Cómo los hoteles se pueden convertir al turismo ecológico y sostenible

El turismo sostenible se ha convertido en un elemento de tendencia en el mercado turístico. La industria está cada vez más concienciada sobre la importancia de ser ecológicamente responsables (alentada posiblemente por el peso creciente que han tenido iniciativas como el Año del Turismo Sostenible para el Desarrollo de la ONU) y está notando además un interés creciente entre los consumidores.

Ser sostenibles se ha convertido en cierto modo ya en una de las claves para poder sobrevivir en un mercado competitivo, en el que los márgenes son más escasos y en el que cada vez hay más competidores.

Los consumidores quieren que sus destinos de vacaciones sean medioambientalmente respetuosos. Entre 2014 y 2015, la demanda de destinos de vacaciones sostenibles se multiplicó por cinco, según datos de Booking.

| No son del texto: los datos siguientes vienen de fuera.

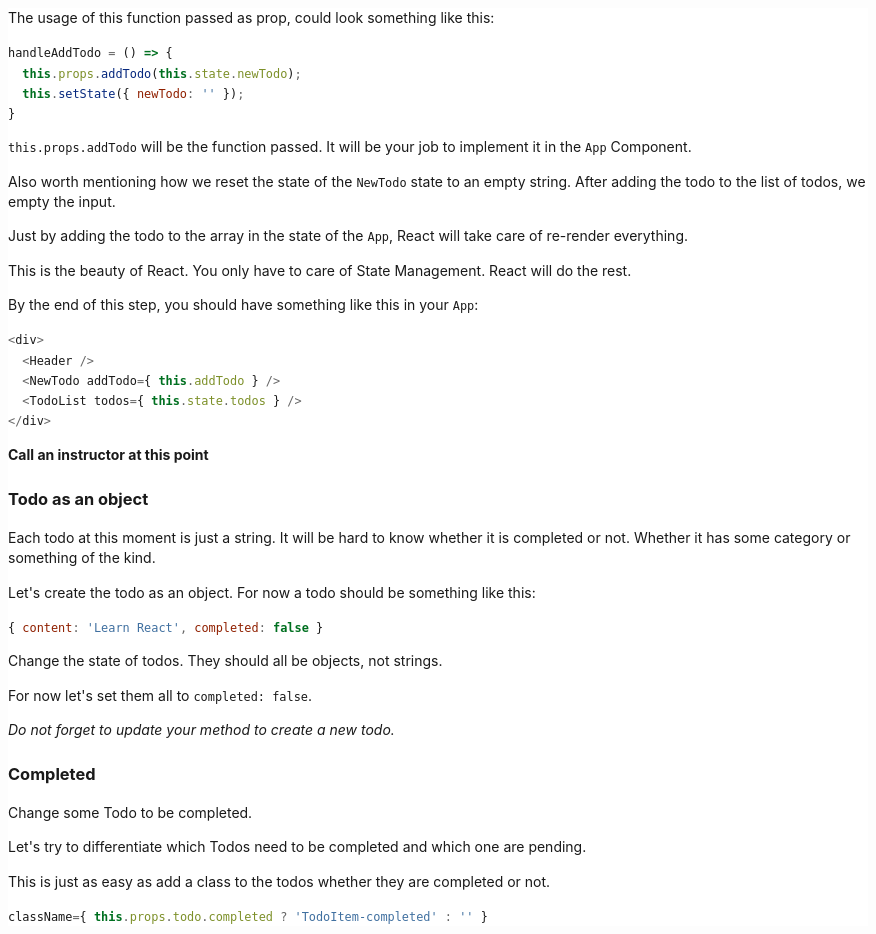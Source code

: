 The usage of this function passed as prop, could look something like this:

```javascript
handleAddTodo = () => {
  this.props.addTodo(this.state.newTodo);
  this.setState({ newTodo: '' });
}
```

`this.props.addTodo` will be the function passed. It will be your job to implement it in the `App` Component.

Also worth mentioning how we reset the state of the `NewTodo` state to an empty string. After adding the todo to the list of todos, we empty the input.

Just by adding the todo to the array in the state of the `App`, React will take care of re-render everything.

This is the beauty of React. You only have to care of State Management. React will do the rest.

By the end of this step, you should have something like this in your `App`:

```javascript
<div>
  <Header />
  <NewTodo addTodo={ this.addTodo } />
  <TodoList todos={ this.state.todos } />
</div>
```

**Call an instructor at this point**

### Todo as an object

Each todo at this moment is just a string. It will be hard to know whether it is completed or not. Whether it has some category or something of the kind.

Let's create the todo as an object. For now a todo should be something like this:

```javascript
{ content: 'Learn React', completed: false }
```

Change the state of todos. They should all be objects, not strings.

For now let's set them all to `completed: false`.

*Do not forget to update your method to create a new todo.*

### Completed

Change some Todo to be completed.

Let's try to differentiate which Todos need to be completed and which one are pending.

This is just as easy as add a class to the todos whether they are completed or not.

```javascript
className={ this.props.todo.completed ? 'TodoItem-completed' : '' }
```
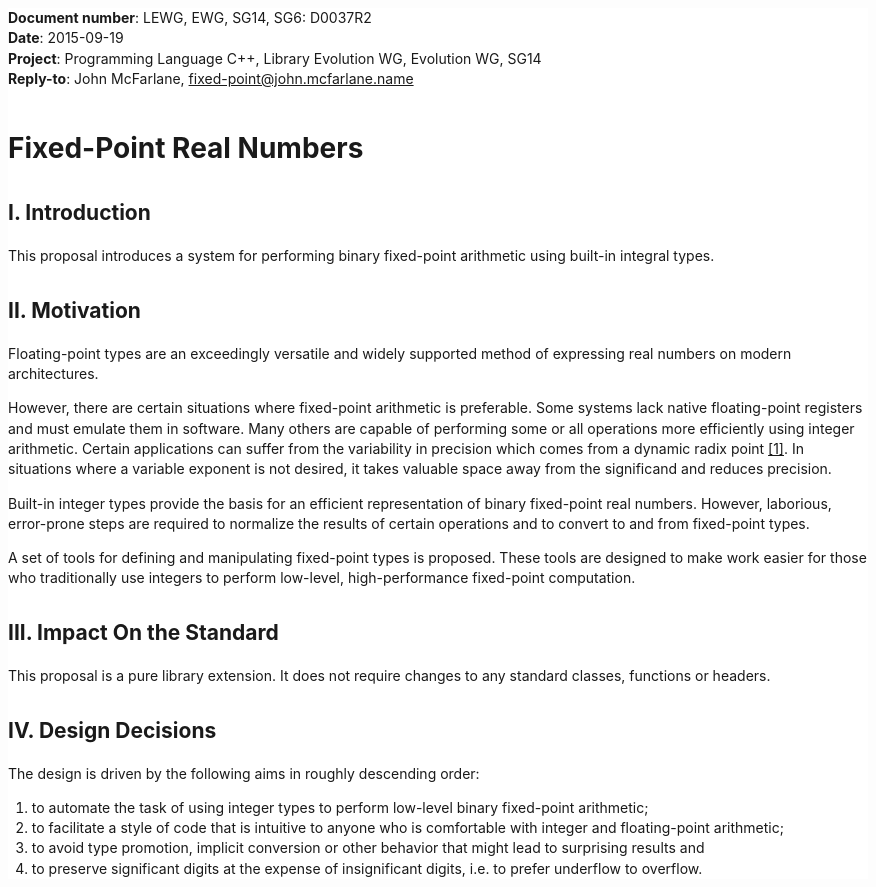 **Document number**: LEWG, EWG, SG14, SG6: D0037R2  
**Date**: 2015-09-19  
**Project**: Programming Language C++, Library Evolution WG, Evolution WG, SG14  
**Reply-to**: John McFarlane, [fixed-point@john.mcfarlane.name](mailto:fixed-point@john.mcfarlane.name)

# Fixed-Point Real Numbers

## I. Introduction

This proposal introduces a system for performing binary fixed-point
arithmetic using built-in integral types.

## II. Motivation

Floating-point types are an exceedingly versatile and widely supported
method of expressing real numbers on modern architectures.

However, there are certain situations where fixed-point arithmetic is
preferable. Some systems lack native floating-point registers and must
emulate them in software. Many others are capable of performing some
or all operations more efficiently using integer arithmetic. Certain
applications can suffer from the variability in precision which comes
from a dynamic radix point [\[1\]](http://www.pathengine.com/Contents/Overview/FundamentalConcepts/WhyIntegerCoordinates/page.php).
In situations where a variable exponent is not desired, it takes
valuable space away from the significand and reduces precision.

Built-in integer types provide the basis for an efficient
representation of binary fixed-point real numbers. However, laborious,
error-prone steps are required to normalize the results of certain
operations and to convert to and from fixed-point types.

A set of tools for defining and manipulating fixed-point types is
proposed. These tools are designed to make work easier for those who
traditionally use integers to perform low-level, high-performance
fixed-point computation.

## III. Impact On the Standard

This proposal is a pure library extension. It does not require
changes to any standard classes, functions or headers.

## IV. Design Decisions

The design is driven by the following aims in roughly descending
order:

1. to automate the task of using integer types to perform low-level
   binary fixed-point arithmetic;
2. to facilitate a style of code that is intuitive to anyone who is
   comfortable with integer and floating-point arithmetic;
3. to avoid type promotion, implicit conversion or other behavior that
   might lead to surprising results and
4. to preserve significant digits at the expense of insignificant
   digits, i.e. to prefer underflow to overflow.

Además, estos viajeros son mucho más ‘espléndidos’ con sus gastos: si su hotel es sostenible, un 83% de los consumidores está dispuesto a pagar más por su habitación.

Para la industria turística y para los hoteles de forma específica (ellos que están viendo como su situación se está volviendo cada vez más complicada por la presión de alternativas como Airbnb), ser verdes se ha convertido en una prioridad que tienen que asumir.

Igualmente, la sostenibilidad no es solo una cuestión de ética, de responsabilidad social corporativa o de contentar al turista, sino también de eficiencia del gasto. Sus cuentas de resultados mejoran cuando se vuelven eficientes porque recortan el despilfarro de recursos y reducen los costes operativos de paso.

El camino a seguir para convertirse en un hotel sostenible

El camino para convertirse en un hotel sostenible requiere cambios y también tomar decisiones acertadas. Antes de nada, hay que buscar partners que ayuden a establecer en qué situación se está y cómo se debe actuar. Hay que encontrar a los socios que servirán de guía en la transformación.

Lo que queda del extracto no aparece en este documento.